Towelhead

Par Luc24

Alan Ball, scénariste de American Beauty et créateur de la vénérée série Six Feet Under fait ses débuts au cinéma en tant que réalisateur. Et le peu que l’on puisse dire c’est que son entrée est fracassante. Towelhead (qui signifie « bougnoule ») est l’œuvre d’un auteur à suivre dans le cinéma indépendant américain.

La critique  

 

Intelligent et subversif, un film sur la naissance des désirs indispensable !

Jasira (Summer Bishil) a treize ans et vit chez sa mère divorcée. Cette dernière a un nouveau compagnon, un brin pervers, qui propose à Jasira de la raser (et intégralement !). Choquée par la sexualité naissante de sa fille, la mère décide de l’envoyer au Texas, à Houston, chez son ex mari (Peter MacDissi). Un homme paradoxal qui à la fois impose ses valeurs traditionnelles mais flirte avec une jeune femme très libérée. Etouffée par l’éducation de son intransigeant paternel, Jasira vit ses premiers désirs dans le plus grand secret. En gardant le fils de son voisin Monsieur Vuoso (Aaron Eckhart), elle tombe sur des revues pornographiques qui ne manquent pas de susciter son intérêt. Elle a ainsi son premier orgasme.
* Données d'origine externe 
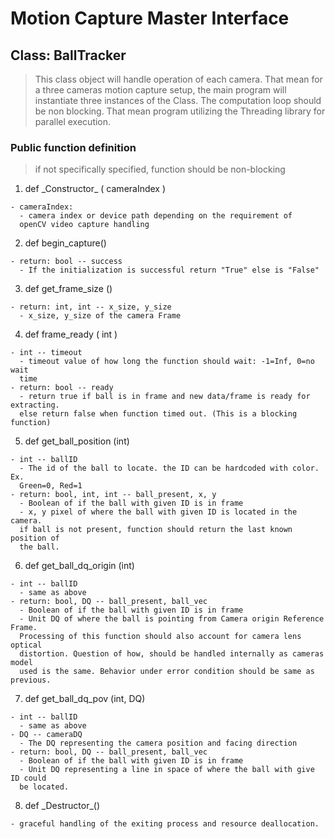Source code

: # Motion Capture Master Interface

## Class: BallTracker

> This class object will handle operation of each camera. That mean for a three
 cameras motion capture setup, the main program will instantiate three instances
 of the Class. The computation loop should be non blocking. That mean program utilizing the Threading
 library for parallel execution.

### Public function definition
> if not specifically specified, function should be non-blocking

  1. def \_Constructor_ ( cameraIndex )

    - cameraIndex:
      - camera index or device path depending on the requirement of
      openCV video capture handling

  2. def begin_capture()

    - return: bool -- success
      - If the initialization is successful return "True" else is "False"  

  3. def get_frame_size ()

    - return: int, int -- x_size, y_size
      - x_size, y_size of the camera Frame

  4. def frame_ready ( int )

    - int -- timeout
      - timeout value of how long the function should wait: -1=Inf, 0=no wait
      time
    - return: bool -- ready
      - return true if ball is in frame and new data/frame is ready for extracting.
      else return false when function timed out. (This is a blocking function)

  5. def get_ball_position (int)

    - int -- ballID
      - The id of the ball to locate. the ID can be hardcoded with color. Ex.
      Green=0, Red=1
    - return: bool, int, int -- ball_present, x, y
      - Boolean of if the ball with given ID is in frame
      - x, y pixel of where the ball with given ID is located in the camera.
      if ball is not present, function should return the last known position of
      the ball.

  6. def get_ball_dq_origin (int)

    - int -- ballID
      - same as above
    - return: bool, DQ -- ball_present, ball_vec
      - Boolean of if the ball with given ID is in frame
      - Unit DQ of where the ball is pointing from Camera origin Reference Frame.
      Processing of this function should also account for camera lens optical
      distortion. Question of how, should be handled internally as cameras model
      used is the same. Behavior under error condition should be same as previous.   

  7. def get_ball_dq_pov (int, DQ)

    - int -- ballID
      - same as above
    - DQ -- cameraDQ
      - The DQ representing the camera position and facing direction
    - return: bool, DQ -- ball_present, ball_vec
      - Boolean of if the ball with given ID is in frame
      - Unit DQ representing a line in space of where the ball with give ID could
      be located.

  8. def \_Destructor_()

    - graceful handling of the exiting process and resource deallocation.
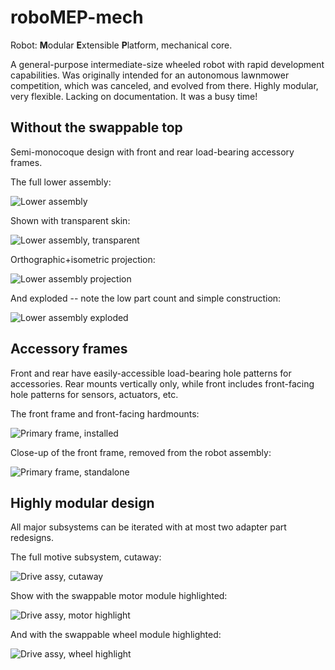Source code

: # roboMEP-mech

Robot: **M**odular **E**xtensible **P**latform, mechanical core.

A general-purpose intermediate-size wheeled robot with rapid development capabilities. Was originally intended for an autonomous lawnmower competition, which was canceled, and evolved from there. Highly modular, very flexible. Lacking on documentation. It was a busy time!

## Without the swappable top

Semi-monocoque design with front and rear load-bearing accessory frames.

The full lower assembly:

![Lower assembly](doc/snapshots/full-topless.png)

Shown with transparent skin:

![Lower assembly, transparent](doc/snapshots/full-transparent.png)

Orthographic+isometric projection:

![Lower assembly projection](doc/snapshots/full-projection.png)

And exploded -- note the low part count and simple construction:

![Lower assembly exploded](doc/snapshots/full-exploded.png)

## Accessory frames

Front and rear have easily-accessible load-bearing hole patterns for accessories. Rear mounts vertically only, while front includes front-facing hole patterns for sensors, actuators, etc.

The front frame and front-facing hardmounts:

![Primary frame, installed](doc/snapshots/primary_frame-installed.png)

Close-up of the front frame, removed from the robot assembly:

![Primary frame, standalone](doc/snapshots/primary_frame-standalone.png)

## Highly modular design

All major subsystems can be iterated with at most two adapter part redesigns.

The full motive subsystem, cutaway:

![Drive assy, cutaway](doc/snapshots/drive_assy-cutaway.png)

Show with the swappable motor module highlighted:

![Drive assy, motor highlight](doc/snapshots/drive_assy-motor_highlight.png)

And with the swappable wheel module highlighted:

![Drive assy, wheel highlight](doc/snapshots/drive_assy-wheel_highlight.png)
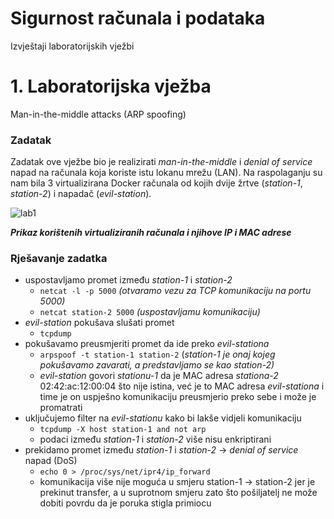 # Sigurnost računala i podataka

Izvještaji laboratorijskih vježbi

# 1. Laboratorijska vježba

Man-in-the-middle attacks (ARP spoofing)

### Zadatak

Zadatak ove vježbe bio je realizirati *man-in-the-middle* i *denial of service* napad na računala koja koriste istu lokanu mrežu (LAN). Na raspolaganju su nam bila 3 virtualizirana Docker računala od kojih dvije žrtve (*station-1*, *station-2*) i napadač (*evil-station*).

![lab1](https://user-images.githubusercontent.com/73183552/137374360-419b31a8-5744-4b01-914a-8b6fd78f842d.png)

***Prikaz korištenih virtualiziranih računala i njihove IP i MAC adrese***

### Rješavanje zadatka

- uspostavljamo promet između *station-1* i *station-2*
    - `netcat -l -p 5000`   *(otvaramo vezu za TCP komunikaciju na portu 5000)*
    - `netcat station-2 5000`    *(uspostavljamu komunikaciju)*
- *evil-station* pokušava slušati promet
    - `tcpdump`
- pokušavamo preusmjeriti promet da ide preko *evil-stationa*
    - `arpspoof -t station-1 station-2`    (*station-1 je onaj kojeg pokušavamo zavarati, a predstavljamo se kao station-2)*
    - *evil-station* govori *stationu-1* da je MAC adresa *stationa-2* 02:42:ac:12:00:04 što nije istina, već je to MAC adresa *evil-stationa* i time je on uspješno komunikaciju preusmjerio preko sebe i može je promatrati
- uključujemo filter na *evil-stationu* kako bi lakše vidjeli komunikaciju
    - `tcpdump -X host station-1 and not arp`
    - podaci između *station-1* i *station-2* više nisu enkriptirani
- prekidamo promet između *station-1* i *station-2*  → *denial of service* napad (DoS)
    - `echo 0 > /proc/sys/net/ipr4/ip_forward`
    - komunikacija više nije moguća u smjeru station-1 → station-2 jer je prekinut transfer, a u suprotnom smjeru zato što pošiljatelj ne može dobiti povrdu da je poruka stigla primiocu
Perdue entre une éducation stricte et des désirs de plus en plus envahissants, Jasira envoie des signaux sexuels aussi bien à son camarade de classe black qu’à son voisin Vuoso qui approche de la quarantaine. A la fois jeune fille naïve et Lolita hyper sexuée, elle va s’entrainer dans des jeux adultes plus déroutants qu’elle ne pourrait le penser…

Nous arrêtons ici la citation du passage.